**Task item**
Wherever a line holds the word "Years", copy that line from the data.

**The data**
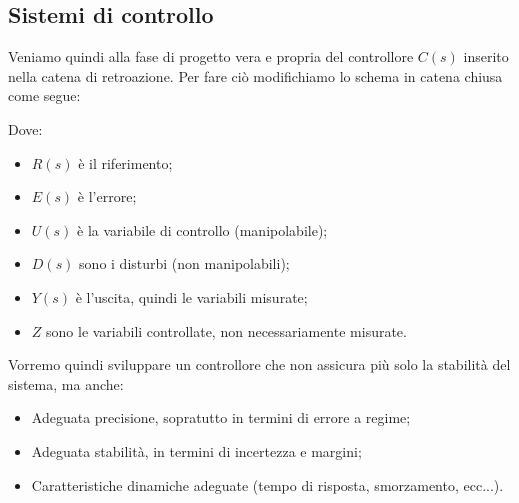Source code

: \documentclass[a4paper,11pt]{article}
\begin{document}
\subsection{Sistemi di controllo}
Veniamo quindi alla fase di progetto vera e propria del controllore $C(s)$ inserito nella catena di retroazione.
Per fare ciò modifichiamo lo schema in catena chiusa come segue:
\begin{center}
\end{center}

Dove:
\begin{itemize}
	\item $R(s)$ è il riferimento;
	\item $E(s)$ è l'errore;
	\item $U(s)$ è la variabile di controllo (manipolabile);
	\item $D(s)$ sono i disturbi (non manipolabili);
	\item $Y(s)$ è l'uscita, quindi le variabili misurate;
	\item $Z$ sono le variabili controllate, non necessariamente misurate.
\end{itemize}

Vorremo quindi sviluppare un controllore che non assicura più solo la stabilità del sistema, ma anche:
\begin{itemize}
	\item Adeguata precisione, sopratutto in termini di errore a regime;
	\item Adeguata stabilità, in termini di incertezza e margini;
	\item Caratteristiche dinamiche adeguate (tempo di risposta, smorzamento, ecc...).
\end{itemize}
\end{document}
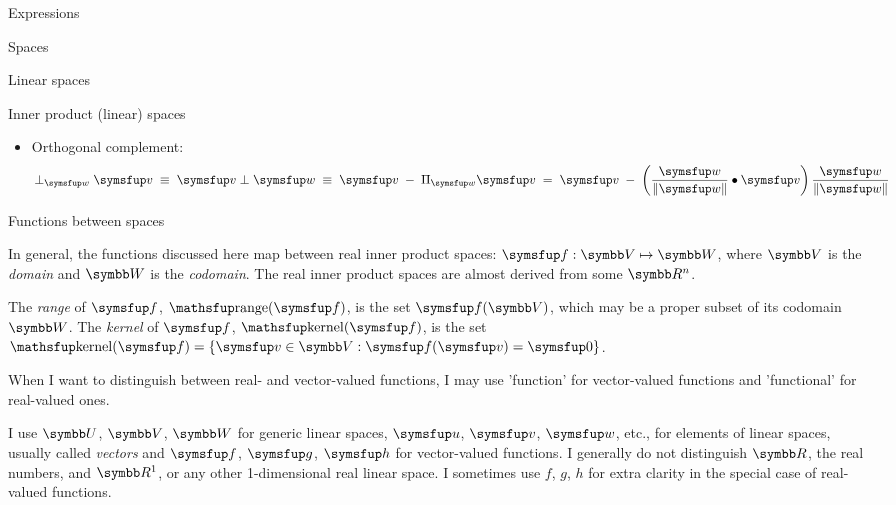 \documentclass{PalisadesLakesArticle}
\begin{document}
\begin{plSection}{Expressions}
\begin{plSection}{Spaces}
\begin{plSection}{Linear spaces}
\begin{plSection}{Inner product (linear) spaces}
\begin{itemize}
\item Orthogonal complement:
\begin{equation}
\perp_{\Vector{w}} \Vector{v}
\; \equiv \;
\Vector{v} \perp \Vector{w}
\; \equiv \;
\Vector{v} \; - \; \Projection_{\Vector{w}} \Vector{v}
\; = \;
\Vector{v} \; - \; 
\left( 
\frac{\Vector{w}}{\|\Vector{w}\|} \bullet \Vector{v} 
\right) 
\frac{\Vector{w}}{\|\Vector{w}\|}
\end{equation}

\end{itemize}
\end{plSection}%
\end{plSection}%
\begin{plSection}{Functions between spaces}
\label{sec:Functions-between-spaces}

In general, the functions discussed here map between real inner product spaces:
$\Vector{f}:\Space{V} \mapsto \Space{W}$, where $\Space{V}$ is the
\textit{domain} and $\Space{W}$ is the \textit{codomain}.
The real inner product spaces are almost derived from some $\Reals^n$.

The \textit{range} of 
$\Vector{f}$, $\range(\Vector{f})$, is the set $\Vector{f}(\Space{V})$,
which may be a proper subset of its codomain $\Space{W}$.
The \textit{kernel} of
 $\Vector{f}$, $\kernel(\Vector{f})$, is the set
$\kernel(\Vector{f}) = \left\{ \Vector{v} \in \Space{V}
 : \Vector{f}(\Vector{v}) = \Vector{0} \right\}$.

When I want to distinguish between real- and vector-valued functions,
I may use 'function' for vector-valued functions and
'functional' for real-valued ones.

I use $\Space{U}$, $\Space{V}$, $\Space{W}$ for generic linear spaces,
$\Vector{u}$, $\Vector{v}$, $\Vector{w}$, etc., for elements of linear spaces,
usually called \textit{vectors}
and
$\Vector{f}$, $\Vector{g}$, $\Vector{h}$ for vector-valued functions.
I generally do not distinguish $\Reals$, the real numbers,
and $\Reals^1$, or any other 1-dimensional real linear space.
I sometimes use $f$, $g$, $h$ for extra clarity in the special
case of real-valued functions.


\end{plSection}
\end{plSection}
\end{plSection}
\end{document}
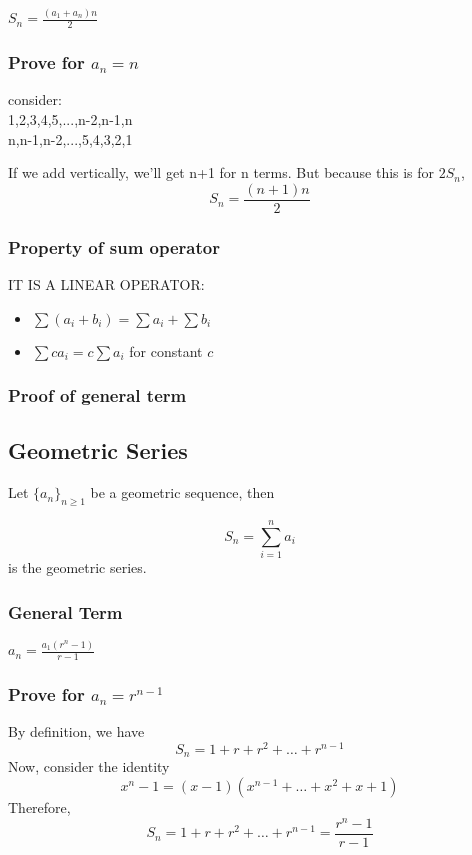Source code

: \documentclass{article}
\begin{document}
$S_n = \frac{(a_1+a_n)n}{2}$

\subsubsection{Prove for $a_n=n$}

consider:
\\
1,2,3,4,5,...,n-2,n-1,n\\
n,n-1,n-2,...,5,4,3,2,1

If we add vertically, we'll get n+1 for n terms.
But because this is for $2S_n$, $$S_n=\frac{(n+1)n}{2}$$

\subsubsection{Property of sum operator}

IT IS A LINEAR OPERATOR:

\begin{itemize}
    \item $\sum (a_i+b_i) = \sum a_i + \sum b_i$
    \item $\sum ca_i = c \sum a_i$ for constant $c$
\end{itemize}

\subsubsection{Proof of general term}
\newpage

\subsection{Geometric Series}

Let $\{a_n\}_{n\ge1}$ be a geometric sequence, then 

$$S_n=\sum_{i=1}^{n}a_i$$ 
is the geometric series.

\subsubsection{General Term}

$a_n = \frac{a_1(r^{n}-1)}{r-1}$

\subsubsection{Prove for $a_n=r^{n-1}$}
By definition, we have
$$S_n=1+r+r^2+\dots+r^{n-1}$$
Now, consider the identity $$x^n-1=(x-1)(x^{n-1}+\dots+x^2+x+1)$$
Therefore,
$$S_n=1+r+r^2+\dots+r^{n-1}=\frac{r^n-1}{r-1}$$
\end{document}
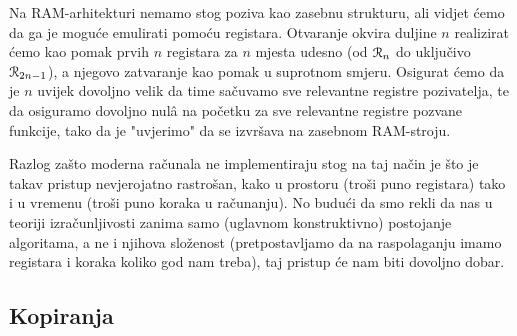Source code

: Na RAM-arhitekturi nemamo stog poziva kao zasebnu strukturu, ali vidjet ćemo da ga je moguće emulirati pomoću registara. Otvaranje okvira duljine $n$ realizirat ćemo kao pomak prvih $n$ registara za $n$ mjesta udesno (od $\mathcal R_{n}$ do uključivo $\mathcal R_{2n-1}$), a njegovo zatvaranje kao pomak u suprotnom smjeru. Osigurat ćemo da je $n$ uvijek dovoljno velik da time sačuvamo sve relevantne registre pozivatelja, te da osiguramo dovoljno nulâ na početku za sve relevantne registre pozvane funkcije, tako da je "uvjerimo" da se izvršava na zasebnom RAM-stroju.

Razlog zašto moderna računala ne implementiraju stog na taj način je što je takav pristup nevjerojatno rastrošan, kako u prostoru (troši puno registara) tako i u vremenu (troši puno koraka u računanju). No budući da smo rekli da nas u teoriji izračunljivosti zanima samo (uglavnom konstruktivno) postojanje algoritama, a ne i njihova složenost (pretpostavljamo da na raspolaganju imamo registara i koraka koliko god nam treba), taj pristup će nam biti dovoljno dobar.

\subsection{Kopiranja}

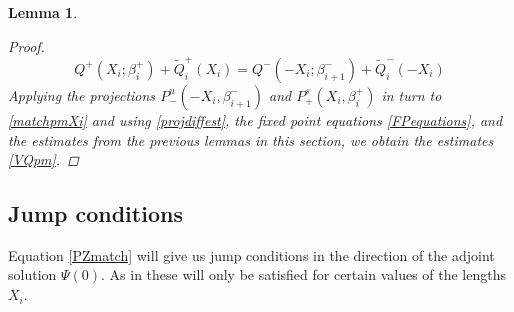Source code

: \documentclass[10pt,reqno]{amsart}
\theoremstyle{plain}
\newtheorem{lemma}[theorem]{Lemma}
\theoremstyle{definition}
\theoremstyle{remark}
\numberwithin{theorem}{section}
\numberwithin{equation}{section}
\begin{document}
\begin{lemma}
\begin{proof}
\begin{equation}\label{matchpmXi}
Q^+(X_i; \beta_i^+) + \tilde{Q}_i^+(X_i) = Q^-(-X_i; \beta_{i+1}^-) + \tilde{Q}_i^-(-X_i)
\end{equation}
Applying the projections $P^u_-(-X_i, \beta_{i+1}^-)$ and $P^s_+(X_i, \beta_i^+)$ in turn to \cref{matchpmXi} and using \cref{projdiffest}, the fixed point equations \cref{FPequations}, and the estimates from the previous lemmas in this section, we obtain the estimates \cref{VQpm}.
\end{proof}
\end{lemma}

\subsection{Jump conditions}

Equation \eqref{PZmatch} will give us jump conditions in the direction of the adjoint solution $\Psi(0)$. As in \cite{SandstedeStrut,Sandstede1998} these will only be satisfied for certain values of the lengths $X_i$. 
\end{document}
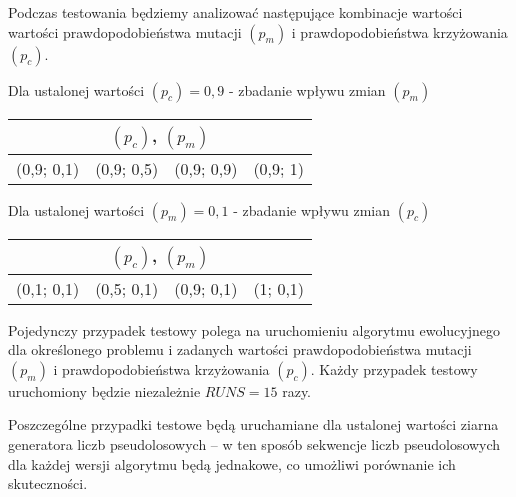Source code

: \documentclass[12pt, a4paper]{article}
\begin{document}
Podczas testowania będziemy analizować następujące kombinacje wartości wartości prawdopodobieństwa mutacji $(p_m)$ i prawdopodobieństwa krzyżowania $(p_c)$.

\bigskip

Dla ustalonej wartości $(p_c) = 0,9$ - zbadanie wpływu zmian $(p_m)$
\begin{center}
\begin{tabular}{|l|l|l|l|}
\hline
\multicolumn{4}{|c|}{$(p_c)$, $(p_m)$} \\
\hline
(0,9; 0,1) & (0,9; 0,5) & (0,9; 0,9) & (0,9; 1)\\
\hline
\end{tabular}
\end{center}

\bigskip

Dla ustalonej wartości $(p_m) = 0,1$ - zbadanie wpływu zmian $(p_c)$
\begin{center}
\begin{tabular}{|l|l|l|l|}
\hline
\multicolumn{4}{|c|}{$(p_c)$, $(p_m)$} \\
\hline
(0,1; 0,1) & (0,5; 0,1) & (0,9; 0,1) & (1; 0,1)\\
\hline
\end{tabular}
\end{center}

\bigskip
Pojedynczy przypadek testowy polega na uruchomieniu algorytmu ewolucyjnego dla określonego problemu i zadanych wartości prawdopodobieństwa mutacji $(p_m)$ i prawdopodobieństwa krzyżowania $(p_c)$. Każdy przypadek testowy uruchomiony będzie niezależnie $RUNS = 15$ razy.

Poszczególne przypadki testowe będą uruchamiane dla ustalonej wartości ziarna generatora liczb pseudolosowych -- w ten sposób sekwencje liczb pseudolosowych dla każdej wersji algorytmu będą jednakowe, co umożliwi porównanie ich skuteczności.
 
\nocite{*}


\end{document}
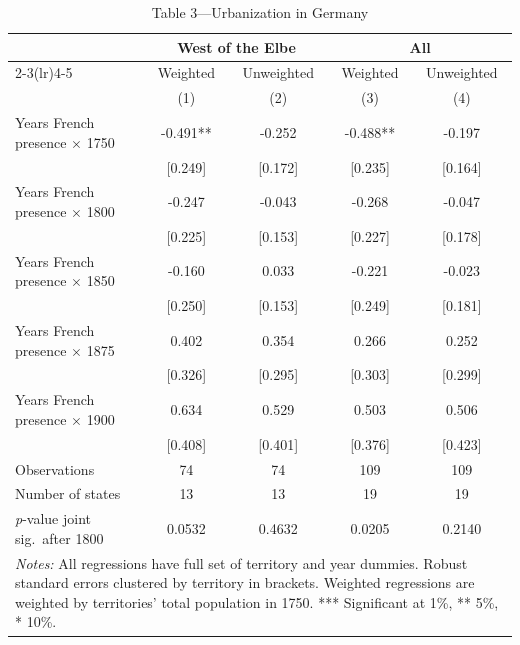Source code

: \begin{table}[htbp]
\centering
\caption{Table 3---Urbanization in Germany}
\label{tab:table3}
\begin{tabular}{lcccc}
\toprule
 & \multicolumn{2}{c}{West of the Elbe} & \multicolumn{2}{c}{All} \\
\cmidrule(lr){2-3}\cmidrule(lr){4-5}
 & Weighted & Unweighted & Weighted & Unweighted \\
 & (1) & (2) & (3) & (4) \\
\midrule
Years French presence $\times$ 1750 & -0.491** & -0.252 & -0.488** & -0.197 \\
 & [0.249] & [0.172] & [0.235] & [0.164] \\
\addlinespace
Years French presence $\times$ 1800 & -0.247 & -0.043 & -0.268 & -0.047 \\
 & [0.225] & [0.153] & [0.227] & [0.178] \\
\addlinespace
Years French presence $\times$ 1850 & -0.160 & 0.033 & -0.221 & -0.023 \\
 & [0.250] & [0.153] & [0.249] & [0.181] \\
\addlinespace
Years French presence $\times$ 1875 & 0.402 & 0.354 & 0.266 & 0.252 \\
 & [0.326] & [0.295] & [0.303] & [0.299] \\
\addlinespace
Years French presence $\times$ 1900 & 0.634 & 0.529 & 0.503 & 0.506 \\
 & [0.408] & [0.401] & [0.376] & [0.423] \\
\addlinespace[6pt]
Observations & 74 & 74 & 109 & 109 \\
Number of states & 13 & 13 & 19 & 19 \\
\textit{p}-value joint sig.\ after 1800 & 0.0532 & 0.4632 & 0.0205 & 0.2140 \\
\bottomrule
\multicolumn{5}{p{0.95\linewidth}}{\footnotesize
 \textit{Notes:} All regressions have full set of territory and year dummies.
 Robust standard errors clustered by territory in brackets.
 Weighted regressions are weighted by territories' total population in 1750.
 *** Significant at 1\%, ** 5\%, * 10\%.}
\end{tabular}
\end{table}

**Response to this task**
Years French presence $\times$ 1750 & -0.491** & -0.252 & -0.488** & -0.197 \\
Years French presence $\times$ 1800 & -0.247 & -0.043 & -0.268 & -0.047 \\
Years French presence $\times$ 1850 & -0.160 & 0.033 & -0.221 & -0.023 \\
Years French presence $\times$ 1875 & 0.402 & 0.354 & 0.266 & 0.252 \\
Years French presence $\times$ 1900 & 0.634 & 0.529 & 0.503 & 0.506 \\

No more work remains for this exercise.